We hear about nitrogen and oxygen all the time, of course, but for me, argon was just a disembodied word, something I recognized on a test but that had no other associations.
As for the neutrino-hunting realm, argon is used in certain scientific instruments relating to the study of neutrinos. That’s how it earned a mention in the “Neutrino Hunters” book, and that’s why I decided to finally take a look at this argon thing.

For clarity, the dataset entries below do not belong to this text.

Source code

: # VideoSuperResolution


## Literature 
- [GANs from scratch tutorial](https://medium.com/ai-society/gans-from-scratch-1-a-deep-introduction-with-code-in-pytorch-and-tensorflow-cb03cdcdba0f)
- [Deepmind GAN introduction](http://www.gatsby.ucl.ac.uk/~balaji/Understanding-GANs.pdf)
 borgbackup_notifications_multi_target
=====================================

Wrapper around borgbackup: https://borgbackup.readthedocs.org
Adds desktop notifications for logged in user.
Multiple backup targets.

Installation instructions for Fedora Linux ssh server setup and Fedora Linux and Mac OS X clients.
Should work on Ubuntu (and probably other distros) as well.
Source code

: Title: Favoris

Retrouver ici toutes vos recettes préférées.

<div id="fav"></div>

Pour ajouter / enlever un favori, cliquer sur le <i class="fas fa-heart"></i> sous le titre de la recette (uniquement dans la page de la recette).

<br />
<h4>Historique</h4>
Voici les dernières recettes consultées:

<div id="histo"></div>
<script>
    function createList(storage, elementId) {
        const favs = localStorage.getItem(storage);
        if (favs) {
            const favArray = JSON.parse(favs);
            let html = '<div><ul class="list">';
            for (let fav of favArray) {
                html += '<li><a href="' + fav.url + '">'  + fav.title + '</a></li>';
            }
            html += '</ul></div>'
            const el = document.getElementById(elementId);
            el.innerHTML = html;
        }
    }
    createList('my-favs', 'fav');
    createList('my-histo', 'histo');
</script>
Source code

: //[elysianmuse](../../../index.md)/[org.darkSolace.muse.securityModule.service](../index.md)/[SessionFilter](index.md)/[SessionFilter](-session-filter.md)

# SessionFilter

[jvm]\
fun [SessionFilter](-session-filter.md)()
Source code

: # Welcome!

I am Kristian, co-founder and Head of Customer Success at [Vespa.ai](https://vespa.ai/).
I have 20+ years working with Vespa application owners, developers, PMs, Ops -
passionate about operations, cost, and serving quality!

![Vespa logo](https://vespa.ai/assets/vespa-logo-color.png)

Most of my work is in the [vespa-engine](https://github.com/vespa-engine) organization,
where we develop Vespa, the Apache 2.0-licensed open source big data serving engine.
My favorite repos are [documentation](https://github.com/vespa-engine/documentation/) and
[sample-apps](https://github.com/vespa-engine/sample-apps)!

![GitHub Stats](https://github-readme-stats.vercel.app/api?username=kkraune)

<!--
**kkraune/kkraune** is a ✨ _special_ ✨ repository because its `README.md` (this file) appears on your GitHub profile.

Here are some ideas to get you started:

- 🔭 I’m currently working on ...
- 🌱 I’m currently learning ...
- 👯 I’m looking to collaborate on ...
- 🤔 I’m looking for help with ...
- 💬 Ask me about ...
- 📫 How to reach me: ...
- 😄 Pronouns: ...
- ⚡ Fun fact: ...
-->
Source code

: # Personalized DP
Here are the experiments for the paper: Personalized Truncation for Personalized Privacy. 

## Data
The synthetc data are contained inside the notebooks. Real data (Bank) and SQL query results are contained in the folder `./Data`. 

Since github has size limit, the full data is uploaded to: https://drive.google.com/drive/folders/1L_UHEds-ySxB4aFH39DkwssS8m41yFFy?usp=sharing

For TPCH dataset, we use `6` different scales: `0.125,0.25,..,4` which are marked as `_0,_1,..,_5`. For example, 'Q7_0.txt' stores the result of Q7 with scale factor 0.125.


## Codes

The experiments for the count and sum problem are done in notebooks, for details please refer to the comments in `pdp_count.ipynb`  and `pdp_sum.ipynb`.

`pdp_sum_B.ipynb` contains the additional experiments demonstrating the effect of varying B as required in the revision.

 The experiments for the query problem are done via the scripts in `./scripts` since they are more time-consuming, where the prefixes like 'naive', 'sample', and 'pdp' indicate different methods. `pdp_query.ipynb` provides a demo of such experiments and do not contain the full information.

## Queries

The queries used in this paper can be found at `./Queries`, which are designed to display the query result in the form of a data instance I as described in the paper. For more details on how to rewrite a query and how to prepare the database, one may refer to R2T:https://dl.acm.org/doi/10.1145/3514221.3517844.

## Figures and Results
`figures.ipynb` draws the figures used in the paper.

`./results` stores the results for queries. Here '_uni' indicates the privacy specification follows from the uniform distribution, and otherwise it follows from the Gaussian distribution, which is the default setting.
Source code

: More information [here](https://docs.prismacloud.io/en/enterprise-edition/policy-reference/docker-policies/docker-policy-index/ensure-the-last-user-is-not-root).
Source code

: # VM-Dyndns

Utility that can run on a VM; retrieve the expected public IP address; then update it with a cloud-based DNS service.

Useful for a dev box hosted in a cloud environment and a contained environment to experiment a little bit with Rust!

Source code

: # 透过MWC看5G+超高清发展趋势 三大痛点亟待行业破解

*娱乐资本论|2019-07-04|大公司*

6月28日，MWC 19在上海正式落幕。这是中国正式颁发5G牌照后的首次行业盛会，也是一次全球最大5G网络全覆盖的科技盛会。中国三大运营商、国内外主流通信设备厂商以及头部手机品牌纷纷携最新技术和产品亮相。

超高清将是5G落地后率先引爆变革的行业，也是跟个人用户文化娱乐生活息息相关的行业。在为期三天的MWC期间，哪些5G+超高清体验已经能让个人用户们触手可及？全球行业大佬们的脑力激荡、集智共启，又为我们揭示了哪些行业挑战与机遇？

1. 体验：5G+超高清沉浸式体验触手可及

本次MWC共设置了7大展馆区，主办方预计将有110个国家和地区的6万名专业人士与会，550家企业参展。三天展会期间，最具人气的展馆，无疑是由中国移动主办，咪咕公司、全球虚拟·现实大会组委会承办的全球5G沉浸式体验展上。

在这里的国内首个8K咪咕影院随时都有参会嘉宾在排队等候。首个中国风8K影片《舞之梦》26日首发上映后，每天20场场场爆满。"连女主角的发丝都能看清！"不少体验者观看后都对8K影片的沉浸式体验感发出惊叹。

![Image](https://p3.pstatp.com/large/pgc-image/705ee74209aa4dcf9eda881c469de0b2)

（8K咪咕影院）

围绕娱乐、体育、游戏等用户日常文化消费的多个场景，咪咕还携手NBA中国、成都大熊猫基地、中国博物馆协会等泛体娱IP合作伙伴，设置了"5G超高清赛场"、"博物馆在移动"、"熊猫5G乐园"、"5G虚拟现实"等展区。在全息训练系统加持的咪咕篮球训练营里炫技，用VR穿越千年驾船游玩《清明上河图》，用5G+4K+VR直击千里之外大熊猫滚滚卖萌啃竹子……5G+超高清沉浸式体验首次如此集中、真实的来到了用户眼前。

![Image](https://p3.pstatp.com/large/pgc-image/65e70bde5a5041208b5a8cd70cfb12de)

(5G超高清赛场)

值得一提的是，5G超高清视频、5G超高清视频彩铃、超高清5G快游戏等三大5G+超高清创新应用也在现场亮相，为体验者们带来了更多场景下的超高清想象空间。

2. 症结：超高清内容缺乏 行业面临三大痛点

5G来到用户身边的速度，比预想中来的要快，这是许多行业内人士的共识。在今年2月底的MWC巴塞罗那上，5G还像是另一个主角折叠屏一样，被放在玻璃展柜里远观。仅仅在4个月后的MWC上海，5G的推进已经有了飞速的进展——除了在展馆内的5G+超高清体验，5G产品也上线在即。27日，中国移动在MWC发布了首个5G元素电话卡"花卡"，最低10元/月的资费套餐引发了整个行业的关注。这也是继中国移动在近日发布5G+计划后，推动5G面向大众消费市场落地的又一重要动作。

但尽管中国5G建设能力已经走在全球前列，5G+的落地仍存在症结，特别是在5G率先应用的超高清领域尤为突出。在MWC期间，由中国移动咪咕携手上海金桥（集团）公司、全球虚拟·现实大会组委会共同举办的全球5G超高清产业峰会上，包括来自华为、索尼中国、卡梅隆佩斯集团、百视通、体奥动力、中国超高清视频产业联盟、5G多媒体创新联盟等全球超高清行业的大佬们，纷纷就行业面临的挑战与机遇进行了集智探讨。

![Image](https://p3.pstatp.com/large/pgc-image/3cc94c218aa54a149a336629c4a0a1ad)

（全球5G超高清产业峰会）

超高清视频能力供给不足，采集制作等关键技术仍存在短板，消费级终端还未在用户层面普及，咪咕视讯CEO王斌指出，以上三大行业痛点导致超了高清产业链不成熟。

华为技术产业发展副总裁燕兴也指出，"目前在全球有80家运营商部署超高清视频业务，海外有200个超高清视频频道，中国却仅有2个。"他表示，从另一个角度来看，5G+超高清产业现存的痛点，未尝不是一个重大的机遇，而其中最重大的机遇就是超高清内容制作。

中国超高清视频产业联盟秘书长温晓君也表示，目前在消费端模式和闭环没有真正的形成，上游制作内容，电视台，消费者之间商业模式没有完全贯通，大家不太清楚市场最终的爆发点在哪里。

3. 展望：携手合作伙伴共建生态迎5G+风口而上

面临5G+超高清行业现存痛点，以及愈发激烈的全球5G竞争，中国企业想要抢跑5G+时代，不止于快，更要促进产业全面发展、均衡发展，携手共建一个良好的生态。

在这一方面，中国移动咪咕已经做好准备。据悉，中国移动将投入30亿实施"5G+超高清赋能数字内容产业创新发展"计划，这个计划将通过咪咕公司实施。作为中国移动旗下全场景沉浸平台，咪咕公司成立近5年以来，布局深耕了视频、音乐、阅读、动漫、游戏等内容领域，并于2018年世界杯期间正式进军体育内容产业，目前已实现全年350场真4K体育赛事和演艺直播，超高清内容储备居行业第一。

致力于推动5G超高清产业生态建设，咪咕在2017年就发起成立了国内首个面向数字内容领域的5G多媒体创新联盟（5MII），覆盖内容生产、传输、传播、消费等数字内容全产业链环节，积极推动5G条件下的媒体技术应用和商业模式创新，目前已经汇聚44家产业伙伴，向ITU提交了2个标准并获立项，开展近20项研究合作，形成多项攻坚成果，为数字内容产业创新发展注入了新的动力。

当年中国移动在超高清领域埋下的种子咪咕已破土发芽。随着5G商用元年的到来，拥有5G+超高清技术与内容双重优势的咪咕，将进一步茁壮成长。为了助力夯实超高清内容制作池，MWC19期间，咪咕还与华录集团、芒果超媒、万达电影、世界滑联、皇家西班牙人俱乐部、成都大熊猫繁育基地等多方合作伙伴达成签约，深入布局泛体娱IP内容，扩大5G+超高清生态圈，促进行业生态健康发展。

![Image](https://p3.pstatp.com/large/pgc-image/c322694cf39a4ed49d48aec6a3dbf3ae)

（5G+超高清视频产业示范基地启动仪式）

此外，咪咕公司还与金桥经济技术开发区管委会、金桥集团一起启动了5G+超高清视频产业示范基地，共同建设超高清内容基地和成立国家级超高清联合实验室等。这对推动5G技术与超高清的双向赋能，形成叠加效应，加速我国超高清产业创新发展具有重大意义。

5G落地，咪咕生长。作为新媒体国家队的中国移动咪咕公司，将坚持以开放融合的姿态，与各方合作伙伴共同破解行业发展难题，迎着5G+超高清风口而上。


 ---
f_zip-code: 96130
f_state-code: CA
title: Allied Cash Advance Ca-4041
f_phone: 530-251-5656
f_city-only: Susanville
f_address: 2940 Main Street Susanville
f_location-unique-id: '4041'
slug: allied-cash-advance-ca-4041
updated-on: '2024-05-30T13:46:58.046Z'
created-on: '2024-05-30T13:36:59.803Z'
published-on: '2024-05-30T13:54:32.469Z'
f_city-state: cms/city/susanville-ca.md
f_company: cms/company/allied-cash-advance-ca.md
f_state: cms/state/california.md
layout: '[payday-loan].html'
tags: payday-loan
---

Argon, as it turns out, is one of several “noble gasses,” gasses that don’t readily react with other elements. Since it’s not inclined to react with other elements, argon’s good behavior makes it useful in some welding applications, in some sorts of diving situations (where it supplants nitrogen), in lamps and lights (sometimes in combination with other noble gasses), and in various scientific and industrial applications that I’ll never be able to understand.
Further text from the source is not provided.